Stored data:
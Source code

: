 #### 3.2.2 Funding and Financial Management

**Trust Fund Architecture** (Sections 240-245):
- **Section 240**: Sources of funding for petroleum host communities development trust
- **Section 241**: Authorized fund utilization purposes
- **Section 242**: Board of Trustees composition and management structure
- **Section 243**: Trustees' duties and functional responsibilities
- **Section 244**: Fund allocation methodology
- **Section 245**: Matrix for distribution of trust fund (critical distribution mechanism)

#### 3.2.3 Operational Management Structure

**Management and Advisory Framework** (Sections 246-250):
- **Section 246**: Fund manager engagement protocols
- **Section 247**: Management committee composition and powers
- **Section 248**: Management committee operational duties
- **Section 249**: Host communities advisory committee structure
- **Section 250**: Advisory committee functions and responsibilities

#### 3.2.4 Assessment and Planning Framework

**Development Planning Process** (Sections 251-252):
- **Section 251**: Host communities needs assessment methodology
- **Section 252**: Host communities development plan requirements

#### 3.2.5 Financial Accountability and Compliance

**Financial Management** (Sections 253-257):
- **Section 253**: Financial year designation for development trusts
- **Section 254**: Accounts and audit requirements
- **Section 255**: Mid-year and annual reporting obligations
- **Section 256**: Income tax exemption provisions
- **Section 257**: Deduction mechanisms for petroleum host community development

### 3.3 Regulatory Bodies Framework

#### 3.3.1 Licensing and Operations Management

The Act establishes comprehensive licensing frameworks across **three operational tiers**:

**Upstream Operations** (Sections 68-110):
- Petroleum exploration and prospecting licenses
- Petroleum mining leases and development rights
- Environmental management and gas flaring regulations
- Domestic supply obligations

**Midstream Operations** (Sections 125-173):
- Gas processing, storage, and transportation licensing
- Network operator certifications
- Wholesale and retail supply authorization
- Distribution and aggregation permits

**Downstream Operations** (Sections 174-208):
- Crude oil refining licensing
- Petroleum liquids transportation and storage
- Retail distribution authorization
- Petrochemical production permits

...

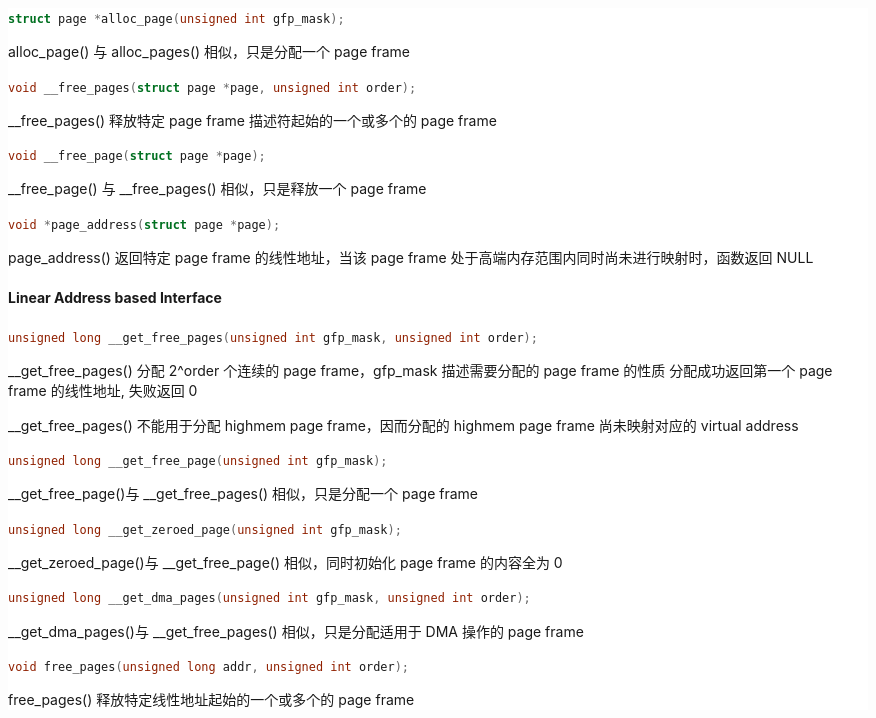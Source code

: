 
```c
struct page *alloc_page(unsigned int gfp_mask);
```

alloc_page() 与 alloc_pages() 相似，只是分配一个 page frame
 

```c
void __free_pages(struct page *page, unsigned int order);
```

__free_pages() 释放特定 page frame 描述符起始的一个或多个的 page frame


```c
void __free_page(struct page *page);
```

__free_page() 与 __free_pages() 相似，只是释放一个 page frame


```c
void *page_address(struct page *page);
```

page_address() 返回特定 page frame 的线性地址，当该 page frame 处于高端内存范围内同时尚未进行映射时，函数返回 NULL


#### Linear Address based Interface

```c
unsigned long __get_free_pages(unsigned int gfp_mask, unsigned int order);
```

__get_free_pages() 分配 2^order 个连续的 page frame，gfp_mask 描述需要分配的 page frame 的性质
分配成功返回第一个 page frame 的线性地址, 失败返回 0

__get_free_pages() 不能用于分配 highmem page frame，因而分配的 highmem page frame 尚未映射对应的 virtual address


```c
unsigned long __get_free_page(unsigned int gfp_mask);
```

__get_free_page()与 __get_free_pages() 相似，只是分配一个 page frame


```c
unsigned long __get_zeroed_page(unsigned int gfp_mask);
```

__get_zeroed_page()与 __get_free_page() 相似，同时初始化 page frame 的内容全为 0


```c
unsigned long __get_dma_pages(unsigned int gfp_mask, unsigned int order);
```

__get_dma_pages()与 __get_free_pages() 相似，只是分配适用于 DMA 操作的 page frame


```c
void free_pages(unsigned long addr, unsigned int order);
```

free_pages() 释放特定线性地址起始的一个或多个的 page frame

==

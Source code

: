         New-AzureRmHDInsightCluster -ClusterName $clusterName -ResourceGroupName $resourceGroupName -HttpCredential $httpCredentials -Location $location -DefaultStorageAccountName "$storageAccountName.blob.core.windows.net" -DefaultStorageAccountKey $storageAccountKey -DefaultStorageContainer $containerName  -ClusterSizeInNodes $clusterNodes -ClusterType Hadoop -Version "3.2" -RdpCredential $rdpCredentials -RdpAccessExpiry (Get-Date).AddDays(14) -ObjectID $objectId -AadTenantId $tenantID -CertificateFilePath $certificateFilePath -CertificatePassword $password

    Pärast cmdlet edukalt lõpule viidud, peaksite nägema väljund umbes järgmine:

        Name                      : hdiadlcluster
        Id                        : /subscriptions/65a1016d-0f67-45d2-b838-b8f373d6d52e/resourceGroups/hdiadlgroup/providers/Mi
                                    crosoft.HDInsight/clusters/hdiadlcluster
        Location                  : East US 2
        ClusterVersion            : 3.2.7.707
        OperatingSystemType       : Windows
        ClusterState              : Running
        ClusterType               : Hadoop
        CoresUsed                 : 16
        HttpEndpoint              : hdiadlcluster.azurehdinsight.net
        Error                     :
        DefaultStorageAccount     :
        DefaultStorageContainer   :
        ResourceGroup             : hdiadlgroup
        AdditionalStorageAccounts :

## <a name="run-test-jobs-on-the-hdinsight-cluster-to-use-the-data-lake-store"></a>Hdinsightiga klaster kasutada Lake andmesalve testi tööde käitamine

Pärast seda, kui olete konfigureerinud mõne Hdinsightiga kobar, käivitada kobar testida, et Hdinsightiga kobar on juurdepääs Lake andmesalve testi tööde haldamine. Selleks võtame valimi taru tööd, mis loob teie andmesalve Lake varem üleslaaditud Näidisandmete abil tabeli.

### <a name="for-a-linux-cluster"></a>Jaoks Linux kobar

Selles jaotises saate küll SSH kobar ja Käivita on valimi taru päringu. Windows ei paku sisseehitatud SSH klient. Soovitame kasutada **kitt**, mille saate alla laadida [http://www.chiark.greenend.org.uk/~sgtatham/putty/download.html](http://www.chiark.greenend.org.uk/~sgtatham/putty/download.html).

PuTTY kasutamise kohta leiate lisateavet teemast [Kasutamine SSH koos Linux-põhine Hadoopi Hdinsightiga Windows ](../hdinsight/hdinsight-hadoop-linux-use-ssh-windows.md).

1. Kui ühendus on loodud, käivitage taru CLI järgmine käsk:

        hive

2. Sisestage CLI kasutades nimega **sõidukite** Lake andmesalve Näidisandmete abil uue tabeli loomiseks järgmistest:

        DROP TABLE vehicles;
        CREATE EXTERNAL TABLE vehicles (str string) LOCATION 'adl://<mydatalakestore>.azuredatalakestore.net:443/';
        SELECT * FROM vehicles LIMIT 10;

§ Activity
Return each line of the data where the word "permits" appears.

§ Completed exercise
- Distribution and aggregation permits
- Petrochemical production permits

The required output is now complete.